Laure Beaudonnet | 13 mars 2011
Laure Beaudonnet | 13 mars 2011
Sur le papier, le synopsis vend du rêve. Une famille riche diligente un photographe, Isaac, pour faire le portrait de leur défunte fille avant que son éclat ne se fane. En développant les négatifs, il est subjugué par sa beauté et croit la voir vivante. En réalité, le film frappe par son classicisme formel, proche du traitement de Raoul Ruiz dans La maison Nucingen, qui introduit une pointe de fantastique dans une atmosphère du début du XXème siècle. Comme si Manoel de Oliveira avait propulsé l'atmosphère du Tour d'écrou de Henry James dans un univers pictural proche des couleurs contrastées des tableaux de Rambrandt. On peut dire que le film détonne dans un contexte de cinéma « spectacle ». Clairement, on en est loin. D'ailleurs, le peu d'effets spéciaux qu'on peut entrevoir - car L'étrange affaire Angélica est tout de même un film fantastique - semblent avoir été conçus avec trois bouts de ficelles, ce qui n'est pas nécessairement pour nous déplaire.

Isaac, persuadé d'avoir vu Angélica vivante sur ses clichés, tombe désespérément amoureux d'elle, jusqu'à l'épuisement. Une manière de s'intéresser à l'amour comme d'un état proche de la folie. Tomber amoureux comme on tomberait malade, autrement dit. Ici, le sentiment est d'autant plus aberrant qu'Angélica est morte. Non seulement on perçoit la référence à toute une littérature sur l'amour et les méfaits de la passion : l'aveuglement, l'absolu et l'inconditionnel, enrobés d'un portrait onirique de la figure de l'ange. Chaque scène est riche de références visuelles et analytiques. Au carrefour de la mythologie et de la religion, le film a la qualité de donner des pistes de réflexion sur des thèmes philosophiques. D'où cette envie de faire le lien avec Raoul Ruiz. Malheureusement, à la différence de ce dernier, le cadre intellectuel ne suffit pas à maintenir son public en haleine.

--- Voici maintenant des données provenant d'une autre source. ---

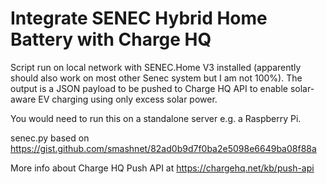 # Integrate SENEC Hybrid Home Battery with Charge HQ
Script run on local network with SENEC.Home V3 installed (apparently should also work on most other Senec system but I am not 100%). The output is a JSON payload to be pushed to Charge HQ API to enable solar-aware EV charging using only excess solar power. 

You would need to run this on a standalone server e.g. a Raspberry Pi. 

senec.py based on https://gist.github.com/smashnet/82ad0b9d7f0ba2e5098e6649ba08f88a

More info about Charge HQ Push API at https://chargehq.net/kb/push-api
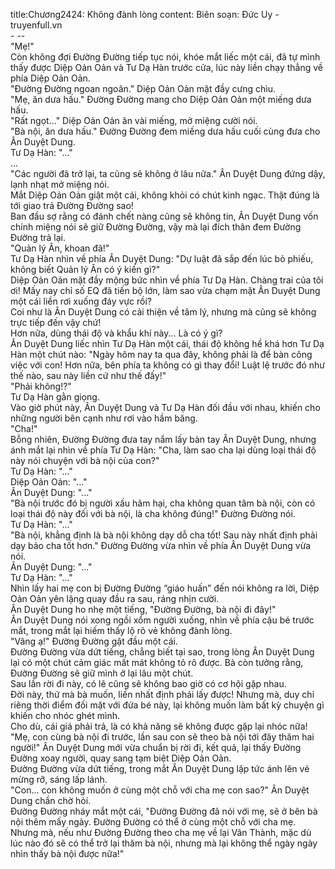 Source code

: title:Chương2424: Không đành lòng
content:
Biên soạn: Đức Uy - truyenfull.vn<br>- --<br>"Mẹ!"<br>Còn không đợi Đường Đường tiếp tục nói, khóe mắt liếc một cái, đã tự mình thấy được Diệp Oản Oản và Tư Dạ Hàn trước cửa, lúc này liền chạy thẳng về phía Diệp Oản Oản.<br>"Đường Đường ngoan ngoãn." Diệp Oản Oản mặt đầy cưng chìu.<br>"Mẹ, ăn dưa hấu." Đường Đường mang cho Diệp Oản Oản một miếng dưa hấu.<br>"Rất ngọt..." Diệp Oản Oản ăn vài miếng, mở miệng cười nói.<br>"Bà nội, ăn dưa hấu." Đường Đường đem miếng dưa hấu cuối cùng đưa cho Ân Duyệt Dung.<br>Tư Dạ Hàn: "..."<br>...<br>"Các người đã trở lại, ta cũng sẽ không ở lâu nữa." Ân Duyệt Dung đứng dậy, lạnh nhạt mở miệng nói.<br>Mắt Diệp Oản Oản giật một cái, không khỏi có chút kinh ngạc. Thật đúng là tới giao trả Đường Đường sao!<br>Ban đầu sợ rằng có đánh chết nàng cũng sẽ không tin, Ân Duyệt Dung vốn chính miệng nói sẽ giữ Đường Đường, vậy mà lại đích thân đem Đường Đường trả lại.<br>"Quản lý Ân, khoan đã!"<br>Tư Dạ Hàn nhìn về phía Ân Duyệt Dung: "Dự luật đã sắp đến lúc bỏ phiếu, không biết Quản lý Ân có ý kiến gì?"<br>Diệp Oản Oản mặt đầy mộng bức nhìn về phía Tư Dạ Hàn. Chàng trai của tôi ơi! Mấy nay chỉ số EQ đã tiến bộ lớn, làm sao vừa chạm mặt Ân Duyệt Dung một cái liền rơi xuống đáy vực rồi?<br>Coi như là Ân Duyệt Dung có cải thiện về tâm lý, nhưng mà cũng sẽ không trực tiếp đến vậy chứ!<br>Hơn nữa, dùng thái độ và khẩu khí này... Là có ý gì?<br>Ân Duyệt Dung liếc nhìn Tư Dạ Hàn một cái, thái độ không hề khá hơn Tư Dạ Hàn một chút nào: "Ngày hôm nay ta qua đây, không phải là để bàn công việc với con! Hơn nữa, bên phía ta không có gì thay đổi! Luật lệ trước đó như thế nào, sau này liền cứ như thế đấy!"<br>"Phải không!?"<br>Tư Dạ Hàn gằn giọng.<br>Vào giờ phút này, Ân Duyệt Dung và Tư Dạ Hàn đối đầu với nhau, khiến cho những người bên cạnh như rơi vào hầm băng.<br>"Cha!"<br>Bỗng nhiên, Đường Đường đưa tay nắm lấy bàn tay Ân Duyệt Dung, nhưng ánh mắt lại nhìn về phía Tư Dạ Hàn: "Cha, làm sao cha lại dùng loại thái độ này nói chuyện với bà nội của con?"<br>Tư Dạ Hàn: "..."<br>Diệp Oản Oản: "..."<br>Ân Duyệt Dung: "..."<br>"Bà nội trước đó bị người xấu hãm hại, cha không quan tâm bà nội, còn có loại thái độ này đối với bà nội, là cha không đúng!" Đường Đường nói.<br>Tư Dạ Hàn: "..."<br>"Bà nội, khẳng định là bà nội không dạy dỗ cha tốt! Sau này nhất định phải dạy bảo cha tốt hơn." Đường Đường vừa nhìn về phía Ân Duyệt Dung vừa nói.<br>Ân Duyệt Dung: "..."<br>Tư Dạ Hàn: "..."<br>Nhìn lấy hai mẹ con bị Đường Đường “giáo huấn” đến nói không ra lời, Diệp Oản Oản yên lặng quay đầu ra sau, ráng nhịn cười.<br>Ân Duyệt Dung ho nhẹ một tiếng, "Đường Đường, bà nội đi đây!"<br>Ân Duyệt Dung nói xong ngồi xổm người xuống, nhìn về phía cậu bé trước mắt, trong mắt lại hiếm thấy lộ rõ vẻ không đành lòng.<br>"Vâng ạ!" Đường Đường gật đầu một cái.<br>Đường Đường vừa dứt tiếng, chẳng biết tại sao, trong lòng Ân Duyệt Dung lại có một chút cảm giác mất mát không tỏ rõ được. Bà còn tưởng rằng, Đường Đường sẽ giữ mình ở lại lâu một chút.<br>Sau lần rời đi này, có lẽ cũng sẽ không bao giờ có cơ hội gặp nhau.<br>Đời này, thứ mà bà muốn, liền nhất định phải lấy được! Nhưng mà, duy chỉ riêng thời điểm đối mặt với đứa bé này, lại không muốn làm bất kỳ chuyện gì khiến cho nhóc ghét mình.<br>Cho dù, cái giá phải trả, là có khả năng sẽ không được gặp lại nhóc nữa!<br>"Mẹ, con cùng bà nội đi trước, lần sau con sẽ theo bà nội tới đây thăm hai người!" Ân Duyệt Dung mới vừa chuẩn bị rời đi, kết quả, lại thấy Đường Đường xoay người, quay sang tạm biệt Diệp Oản Oản.<br>Đường Đường vừa dứt tiếng, trong mắt Ân Duyệt Dung lập tức ánh lên vẻ mừng rỡ, sáng lấp lánh.<br>"Con... con không muốn ở cùng một chỗ với cha mẹ con sao?" Ân Duyệt Dung chần chờ hỏi.<br>Đường Đường nháy mắt một cái, "Đường Đường đã nói với mẹ, sẽ ở bên bà nội thêm mấy ngày. Đường Đường có thể ở cùng một chỗ với cha mẹ. Nhưng mà, nếu như Đường Đường theo cha mẹ về lại Vân Thành, mặc dù lúc nào đó sẽ có thể trở lại thăm bà nội, nhưng mà lại không thể ngày ngày nhìn thấy bà nội được nữa!"
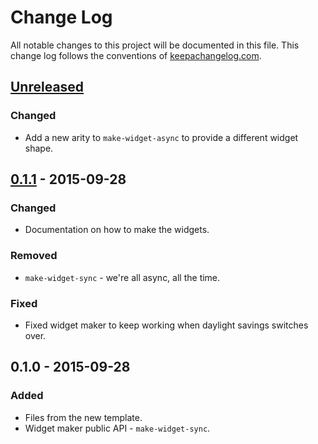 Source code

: # Change Log
All notable changes to this project will be documented in this file. This change log follows the conventions of [keepachangelog.com](http://keepachangelog.com/).

## [Unreleased][unreleased]
### Changed
- Add a new arity to `make-widget-async` to provide a different widget shape.

## [0.1.1] - 2015-09-28
### Changed
- Documentation on how to make the widgets.

### Removed
- `make-widget-sync` - we're all async, all the time.

### Fixed
- Fixed widget maker to keep working when daylight savings switches over.

## 0.1.0 - 2015-09-28
### Added
- Files from the new template.
- Widget maker public API - `make-widget-sync`.

[unreleased]: https://github.com/your-name/cellular-automata/compare/0.1.1...HEAD
[0.1.1]: https://github.com/your-name/cellular-automata/compare/0.1.0...0.1.1

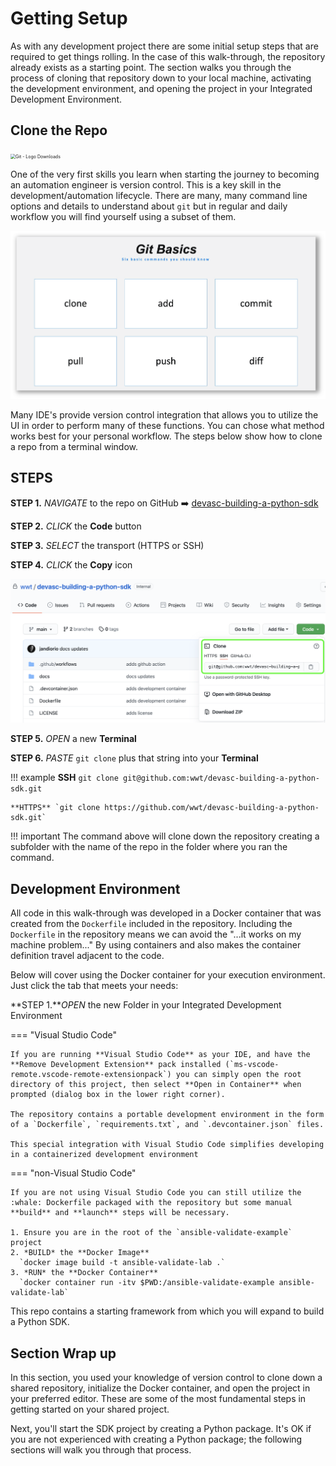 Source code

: # Getting Setup

As with any development project there are some initial setup steps that are required to get things rolling.  In the case of this walk-through, the repository already exists as a starting point.  The section walks you through the process of cloning that repository down to your local machine, activating the development environment, and opening the project in your Integrated Development Environment.	

## Clone the Repo

<img src="https://git-scm.com/images/logos/downloads/Git-Logo-1788C.png" alt="Git - Logo Downloads" style="zoom:50%;" />

One of the very first skills you learn when starting the journey to becoming an automation engineer is version control. This is a key skill in the development/automation lifecycle.  There are many, many command line options and details to understand about `git` but in regular and daily workflow you will find yourself using a subset of them. 

![image-20210823082403940](_images/image-20210823082403940.png)

Many IDE's provide version control integration that allows you to utilize the UI in order to perform many of these functions.  You can chose what method works best for your personal workflow.  The steps below show how to clone a repo from a terminal window.

## STEPS

**STEP 1.** *NAVIGATE* to the repo on GitHub :arrow_right: [devasc-building-a-python-sdk](https://github.com/wwt/devasc-building-a-python-sdk)

**STEP 2.** *CLICK* the **Code** button 

**STEP 3.** *SELECT* the transport (HTTPS or SSH)

**STEP 4.** *CLICK* the **Copy** icon

![Git Download URL](_images/repo_code.png)

**STEP 5.** *OPEN* a new **Terminal**

**STEP 6.** *PASTE* `git clone` plus that string into your **Terminal**

!!! example
    **SSH** `git clone git@github.com:wwt/devasc-building-a-python-sdk.git`
    

    **HTTPS** `git clone https://github.com/wwt/devasc-building-a-python-sdk.git`

!!! important
    The command above will clone down the repository creating a subfolder with the name of the repo in the folder where you ran the command.

## Development Environment

All code in this walk-through was developed in a Docker container that was created from the `Dockerfile` included in the repository.  Including the `Dockerfile` in the repository means we can avoid the "...it works on my machine problem..." By using containers and also makes the container definition travel adjacent to the code. 

Below will cover using the Docker container for your execution environment.  Just click the tab that meets your needs:

**STEP 1.***OPEN* the new Folder in your Integrated Development Environment

=== "Visual Studio Code"

    If you are running **Visual Studio Code** as your IDE, and have the **Remove Development Extension** pack installed (`ms-vscode-remote.vscode-remote-extensionpack`) you can simply open the root directory of this project, then select **Open in Container** when prompted (dialog box in the lower right corner).
    
    The repository contains a portable development environment in the form of a `Dockerfile`, `requirements.txt`, and `.devcontainer.json` files.  
    
    This special integration with Visual Studio Code simplifies developing in a containerized development environment

=== "non-Visual Studio Code"

    If you are not using Visual Studio Code you can still utilize the :whale: Dockerfile packaged with the repository but some manual **build** and **launch** steps will be necessary.
    
    1. Ensure you are in the root of the `ansible-validate-example` project
    2. *BUILD* the **Docker Image**
      `docker image build -t ansible-validate-lab .`
    3. *RUN* the **Docker Container**
      `docker container run -itv $PWD:/ansible-validate-example ansible-validate-lab`

This repo contains a starting framework from which you will expand to build a Python SDK. 

## Section Wrap up

In this section, you used your knowledge of version control to clone down a shared repository, initialize the Docker container, and open the project in your preferred editor.  These are some of the most fundamental steps in getting started on your shared project.  

Next, you'll start the SDK project by creating a Python package.  It's OK if you are not experienced with creating a Python package; the following sections will walk you through that process.
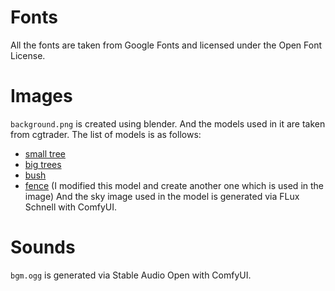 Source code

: # Fonts
All the fonts are taken from Google Fonts and licensed under the Open Font License.

# Images
`background.png` is created using blender. And the models used in it are taken from cgtrader. The list of models is as follows:
- [small tree](https://www.cgtrader.com/free-3d-models/plant/bush/quercus-glauca-arakashi-free-model)
- [big trees](https://www.cgtrader.com/free-3d-models/plant/conifer/sassafras-tree-collection-5-trees-in-the-scene)
- [bush](https://www.cgtrader.com/free-3d-models/plant/bush/cypress-bush-05)
- [fence](https://www.cgtrader.com/free-3d-models/architectural/architectural-street/wall-with-fence) (I modified this model and create another one which is used in the image)
And the sky image used in the model is generated via FLux Schnell with ComfyUI.

# Sounds
`bgm.ogg` is generated via Stable Audio Open with ComfyUI.
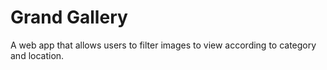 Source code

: # Grand Gallery

A web app that allows users to filter images to view according to category and location.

Le suspense que présuppose le fantastique peine fâcheusement à prendre corps. Le rythme ne parvient pas à garder les sens en éveil, donnant par instant un triste sentiment de répétition. On comprend chaque intention, mais il semble qu'elle ne s'épanouisse jamais entièrement. Le mystère qui enveloppe Isaac tout le long du film finit par brouiller la compréhension du personnage. Ni empathie, ni attachement pour lui ne naissent. Ni même l'envie de faire un effort pour le comprendre. Pourtant, le film remplit le cahier des charges, que ce soit sur la forme ou sur le fond. L'étrange affaire Angélica est comme un bon élève dont la perfection étouffe la personnalité. Un brin de folie ne lui aurait définitivement pas fait de mal. Triste constat pour un film qui tente de poser un cadre à l'obsession amoureuse.